As usual, our report is limited to analyzing the major economic benefits that make up the Government Take. These are the Royalties, Carried and Participation Interests and Corporate Taxes paid by the Foreign Oil Companies (FOCs) under the Royalty Tax/Hybrid System Fiscal Regime Ghana is operating. The results are compared to expected earnings if PSA was adopted in order to bring out the losses.
As a reminder, the legal framework which supported the PSA (Production Sharing Agreement) was on our legal books since the 1980s (PNDCL 64 and 84), but both the NPP and NDC Governments decided to ignore them and signed recent oil agreement contracts contrary to the spirit and intent of these laws by using the Royalty System. They thereby have failed to take advantage of the oil boon to garner the resources to avert the economic crisis and deprivations Ghanaians are currently facing, not to mention the current wrangling and accusations of shenanigans between the NPP and NDC.
*NOTE: Taxes paid, according to our calculations from oil lifted, display a huge shortfall which is currently a whistleblower case and subsequent litigation, details of which are available.
Explanation of tables of our findings
At the end of the 2018 production year, 311,134,513 barrels of Oil worth US$23,844,352,884 were produced, excluding Gas of which production figures are difficult to come by.
The Royalty Tax/Hybrid System earned Ghana 53,444,527 barrels of oil worth US$4,106,510,085 from the total production of oil. With Corporate Taxes of US$621,488,944 added to the US$4,106,510,085, Ghana earned US$4,727,999,029, representing 19.83% of total production revenue at cost.
Ghana is expected to pay Tullow the lead operator almost US$2 billion by the end of 2025 under the Royalty Tax/Hybrid System (Ref. World Bank Report. Energizing Economic Growth in Ghana. June 2013. Page 54)
The FOCs had 257,689,986 barrels worth Gross Revenue of US$19,737,842,799. With the deduction of paid Corporate Taxes of US$621,488,944, the FOCs earned a gross revenue net of taxes in the sum of US$19,116,353,855, representing 80.17% of total production revenue from crude oil alone.
If Ghana had adopted PSA which PNDC Law 84 supports and taken the Least-Minimum Government Take of 42% of total production revenue set by the US Government Accountability Office (GAO) which should accrue to a host country for allowing its oil and gas resources to be exploited, Ghana would have earned US$10,014,628,211.
At the upper limit of 60% also set by GAO, Ghana would have earned a total of US$14,306,611,730 as at the end of 2018 without paying a cent or a pesewa on capital development cost and daily operating expenses as is presently happening.
Bizarrely, GNPC officials are on record for telling Ghanaians that Ghana is not contributing to the oil production, hence the low shares and revenues Ghana is deriving. All this, of course, are blatant misinformation to cover up the huge financial losses their dismal stewardship is causing Ghanaians.

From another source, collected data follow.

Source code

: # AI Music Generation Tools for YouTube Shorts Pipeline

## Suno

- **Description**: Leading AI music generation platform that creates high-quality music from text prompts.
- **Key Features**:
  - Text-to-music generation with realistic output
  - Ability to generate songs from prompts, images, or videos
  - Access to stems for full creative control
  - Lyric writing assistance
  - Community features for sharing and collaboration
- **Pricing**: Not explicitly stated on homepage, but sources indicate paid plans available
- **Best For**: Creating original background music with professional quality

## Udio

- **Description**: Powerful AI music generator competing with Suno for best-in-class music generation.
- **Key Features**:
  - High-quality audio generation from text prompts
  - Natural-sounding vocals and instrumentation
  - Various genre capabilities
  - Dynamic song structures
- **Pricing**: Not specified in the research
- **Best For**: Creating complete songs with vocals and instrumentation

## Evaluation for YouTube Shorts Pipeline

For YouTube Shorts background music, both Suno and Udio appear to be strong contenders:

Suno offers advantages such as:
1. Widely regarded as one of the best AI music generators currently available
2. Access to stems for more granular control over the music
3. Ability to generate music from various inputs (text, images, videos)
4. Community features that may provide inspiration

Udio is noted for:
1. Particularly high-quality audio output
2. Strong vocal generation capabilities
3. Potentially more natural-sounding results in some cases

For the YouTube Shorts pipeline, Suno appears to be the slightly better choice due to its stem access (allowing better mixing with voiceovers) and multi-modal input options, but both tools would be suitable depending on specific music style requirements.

Fellow Ghanaians, the verdict is yours to make as to which of the two fiscal regimes could have made Ghanaians, sovereign owners of the oil and gas resources, derive the most potential benefits. Is it not clear as daylight that it is the Production Sharing Agreement rather than the Royalty Tax/Hybrid System which you have been made to believe over the years is the best for you, while they get their 2-5% “local partners” shares with companies formed in tax havens overseas?